#### Assigned task:
Repeat every entry word for word. Images do not belong in the copy.

#### Source information:
↓↓↓

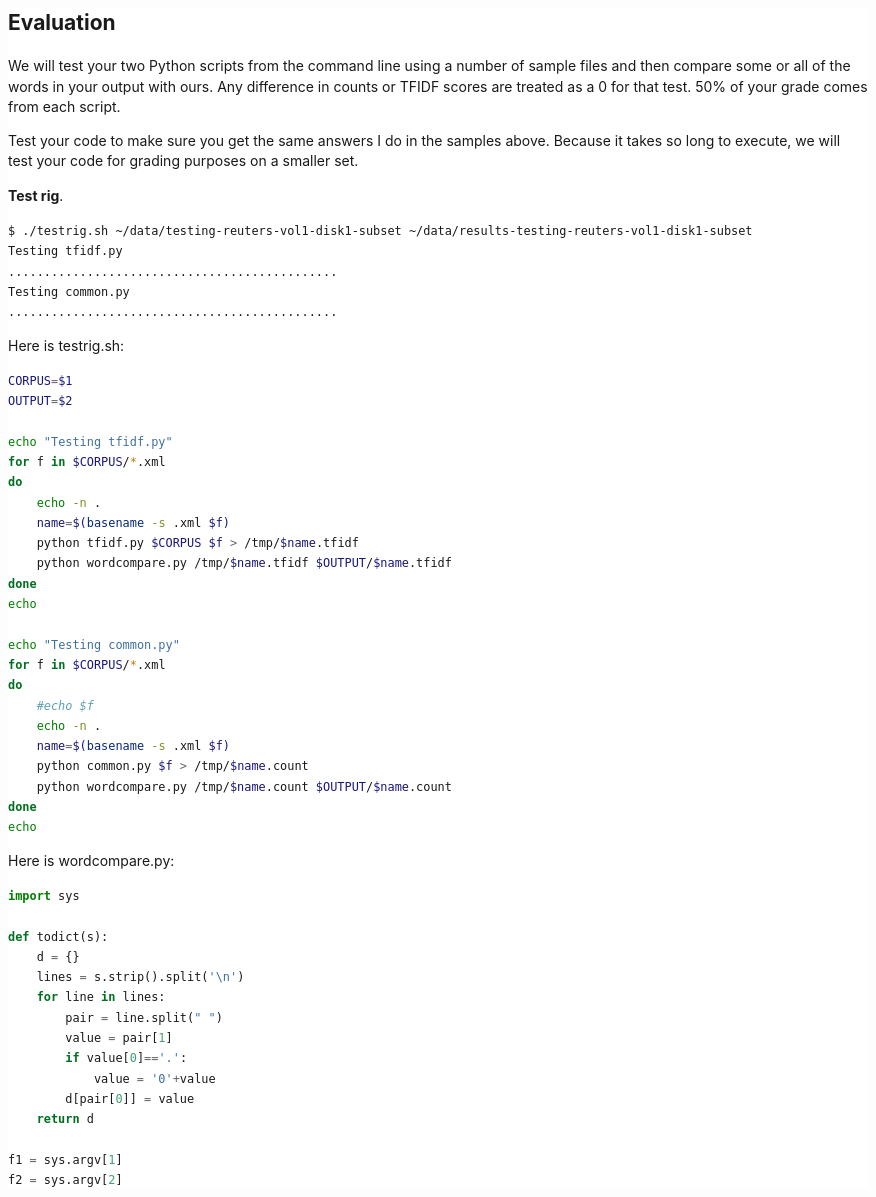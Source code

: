 ## Evaluation

We will test your two Python scripts from the command line using a number of sample files and then compare some or all of the words in your output with ours. Any difference in counts or TFIDF scores are treated as a 0 for that test. 50% of your grade comes from each script.

Test your code to make sure you get the same answers I do in the samples above. Because it takes so long to execute, we will test your code for grading purposes on a smaller set.

**Test rig**.

```bash
$ ./testrig.sh ~/data/testing-reuters-vol1-disk1-subset ~/data/results-testing-reuters-vol1-disk1-subset
Testing tfidf.py
..............................................
Testing common.py
..............................................
```

Here is testrig.sh:

```bash
CORPUS=$1
OUTPUT=$2

echo "Testing tfidf.py"
for f in $CORPUS/*.xml
do
	echo -n .
	name=$(basename -s .xml $f)
	python tfidf.py $CORPUS $f > /tmp/$name.tfidf
	python wordcompare.py /tmp/$name.tfidf $OUTPUT/$name.tfidf
done
echo

echo "Testing common.py"
for f in $CORPUS/*.xml
do
	#echo $f
	echo -n .
	name=$(basename -s .xml $f)
	python common.py $f > /tmp/$name.count
	python wordcompare.py /tmp/$name.count $OUTPUT/$name.count
done
echo
```

Here is wordcompare.py:

```python
import sys

def todict(s):
    d = {}
    lines = s.strip().split('\n')
    for line in lines:
        pair = line.split(" ")
        value = pair[1]
        if value[0]=='.':
            value = '0'+value
        d[pair[0]] = value
    return d

f1 = sys.argv[1]
f2 = sys.argv[2]

```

↑↑↑

#### Response area:
Source code

: ## Evaluation

We will test your two Python scripts from the command line using a number of sample files and then compare some or all of the words in your output with ours. Any difference in counts or TFIDF scores are treated as a 0 for that test. 50% of your grade comes from each script.

Test your code to make sure you get the same answers I do in the samples above. Because it takes so long to execute, we will test your code for grading purposes on a smaller set.

**Test rig**.

```bash
$ ./testrig.sh ~/data/testing-reuters-vol1-disk1-subset ~/data/results-testing-reuters-vol1-disk1-subset
Testing tfidf.py
..............................................
Testing common.py
..............................................
```

Here is testrig.sh:

```bash
CORPUS=$1
OUTPUT=$2

echo "Testing tfidf.py"
for f in $CORPUS/*.xml
do
	echo -n .
	name=$(basename -s .xml $f)
	python tfidf.py $CORPUS $f > /tmp/$name.tfidf
	python wordcompare.py /tmp/$name.tfidf $OUTPUT/$name.tfidf
done
echo

echo "Testing common.py"
for f in $CORPUS/*.xml
do
	#echo $f
	echo -n .
	name=$(basename -s .xml $f)
	python common.py $f > /tmp/$name.count
	python wordcompare.py /tmp/$name.count $OUTPUT/$name.count
done
echo
```

Here is wordcompare.py:

```python
import sys

def todict(s):
    d = {}
    lines = s.strip().split('\n')
    for line in lines:
        pair = line.split(" ")
        value = pair[1]
        if value[0]=='.':
            value = '0'+value
        d[pair[0]] = value
    return d

f1 = sys.argv[1]
f2 = sys.argv[2]

```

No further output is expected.